Kronfeld replied that he was born in New York but grew up in Russia.
“You’re Russian. Mmm-hmm,” Bacon said, arms folded across her chest. “You’ve got a Russian accent. Interesting.”
Cape Cod Cannabis is, at 4,000 square feet, the largest cannabis facility on the Cape. The shop is owned by Simon Baker, who is based in Florida. This is Baker’s first cannabis shop.
“Simon was here for the opening,” Kronfeld said. “But now he’s back in Florida.”
Kronfeld, likewise, is from Florida but moved to the Cape for his job. When asked where on Cape he was living, Kronfeld said, “I think it’s around Dennis Port.”
Inger said that the zoning board hearings for Cape Cod Cannabis were unusually “contentious.” Many citizens came to a March 2020 session to speak out against the store, primarily on the grounds that the location was too close to a school bus stop and the entrance to the Cape Cod Rail Trail, where many children play.

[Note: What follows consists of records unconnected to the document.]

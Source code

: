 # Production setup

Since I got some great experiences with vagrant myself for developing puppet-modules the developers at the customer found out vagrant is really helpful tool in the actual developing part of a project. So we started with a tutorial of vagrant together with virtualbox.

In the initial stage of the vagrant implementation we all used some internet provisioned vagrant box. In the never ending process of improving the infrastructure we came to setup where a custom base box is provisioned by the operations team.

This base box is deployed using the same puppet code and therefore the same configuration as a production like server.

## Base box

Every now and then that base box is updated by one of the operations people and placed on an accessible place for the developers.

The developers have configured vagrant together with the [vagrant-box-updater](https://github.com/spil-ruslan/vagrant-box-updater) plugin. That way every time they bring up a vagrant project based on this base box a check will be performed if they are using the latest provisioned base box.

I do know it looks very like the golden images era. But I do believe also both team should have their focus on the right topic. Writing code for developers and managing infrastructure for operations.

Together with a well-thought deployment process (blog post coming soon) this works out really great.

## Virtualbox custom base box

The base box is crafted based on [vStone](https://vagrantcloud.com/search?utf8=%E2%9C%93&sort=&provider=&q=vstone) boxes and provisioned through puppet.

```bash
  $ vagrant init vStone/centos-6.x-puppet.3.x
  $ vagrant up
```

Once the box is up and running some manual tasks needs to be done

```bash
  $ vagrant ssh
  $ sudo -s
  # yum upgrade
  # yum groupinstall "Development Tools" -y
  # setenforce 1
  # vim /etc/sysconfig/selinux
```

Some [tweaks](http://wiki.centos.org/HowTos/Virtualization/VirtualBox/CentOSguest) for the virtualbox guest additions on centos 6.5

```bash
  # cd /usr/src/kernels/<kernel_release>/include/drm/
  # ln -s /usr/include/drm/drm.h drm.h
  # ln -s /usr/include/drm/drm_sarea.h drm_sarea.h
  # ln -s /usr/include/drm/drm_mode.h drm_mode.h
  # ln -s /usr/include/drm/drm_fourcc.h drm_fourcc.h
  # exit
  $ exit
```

Some also felt that the cannabis shop would ruin the character of the area.
“I don’t need a high from marijuana,” said Barbara Kennedy, who lives in Wellfleet center. “I get my high from living in the beautiful village of Wellfleet.”
The main problem, from the zoning board’s perspective, was traffic. Inger said that, to mitigate this problem, Cape Cod Cannabis “volunteered” to have customers come to the store by appointment only, which would allow a greater degree of control over how many people were turning off the highway and into the dispensary’s parking area at any one time. Kronfeld, however, said that the town “required” them to have the appointment-only setup. In any case, the policy was specified in the special permit conditions and appointment-only operation is required of the business during its first six months.
So far, signs and appointments aside, all is going well for Cape Cod Cannabis. Only a month after opening, Kronfeld said, they already have a lot of returning customers, many of whom are happy that they no longer have to drive all the way to Provincetown to get their hands on the good stuff.
Right now, the store employs 14 people, all of them local, who have “high expertise in cannabis,” said Kronfeld. In a month, when the summer season kicks into high gear, the number of employees at the shop will double.
And, by that point, it’s possible that Cape Cod Cannabis will be allowed to identify itself as such. Inger told the Independent that, in the time since the special permit was granted, Massachusetts has altered its regulations to explicitly provide that cannabis dispensaries are allowed to use the words “cannabis” and “marijuana” on their storefronts. Before that, the state had not said anything about the issue one way or the other.
“I expect we’ll hear from Cape Cod Cannabis soon about updating their permit,” said Inger.